> EXERCISE DETAILS
Only the text of the entries below should be returned, exactly as given, without pictures.

> INPUT RECORDS
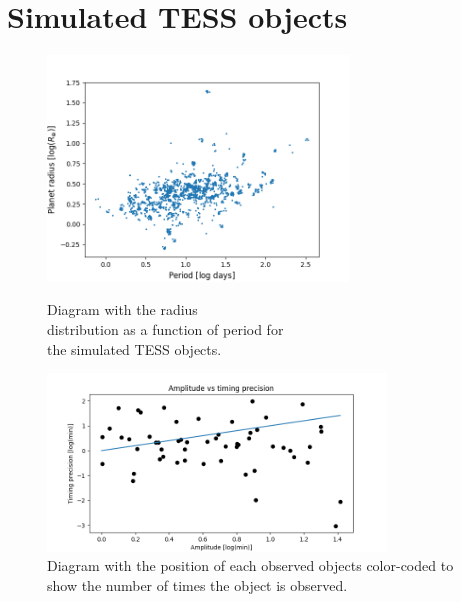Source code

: \documentclass[12pt]{report}
\begin{document}

\section{Simulated TESS objects}

\begin{figure}
	\centering
	\begin{minipage}{.5\textwidth}
 	 \centering
 	 \includegraphics[width=8cm]{img/R_P-plot_5.png}
 	 \caption{Diagram with the radius \\distribution as a function of period for\\ the simulated TESS objects.}
 	 \label{fig:RP_plot}
	\end{minipage}%
	\begin{minipage}{.5\textwidth}
 	 \centering
	  \includegraphics[width=9cm]{img/ampErrorLog.png}
	  \caption{Diagram with the position of each observed objects color-coded to show the number of times the object is observed.}
	 \label{fig:pos_num_obs}
	\end{minipage}
\end{figure}
\end{document}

> TASK SOLUTION
Source code

: \documentclass[12pt]{report}
\begin{document}

\section{Simulated TESS objects}

\begin{figure}
	\centering
	\begin{minipage}{.5\textwidth}
 	 \centering
 	 \includegraphics[width=8cm]{img/R_P-plot_5.png}
 	 \caption{Diagram with the radius \\distribution as a function of period for\\ the simulated TESS objects.}
 	 \label{fig:RP_plot}
	\end{minipage}%
	\begin{minipage}{.5\textwidth}
 	 \centering
	  \includegraphics[width=9cm]{img/ampErrorLog.png}
	  \caption{Diagram with the position of each observed objects color-coded to show the number of times the object is observed.}
	 \label{fig:pos_num_obs}
	\end{minipage}
\end{figure}
\end{document}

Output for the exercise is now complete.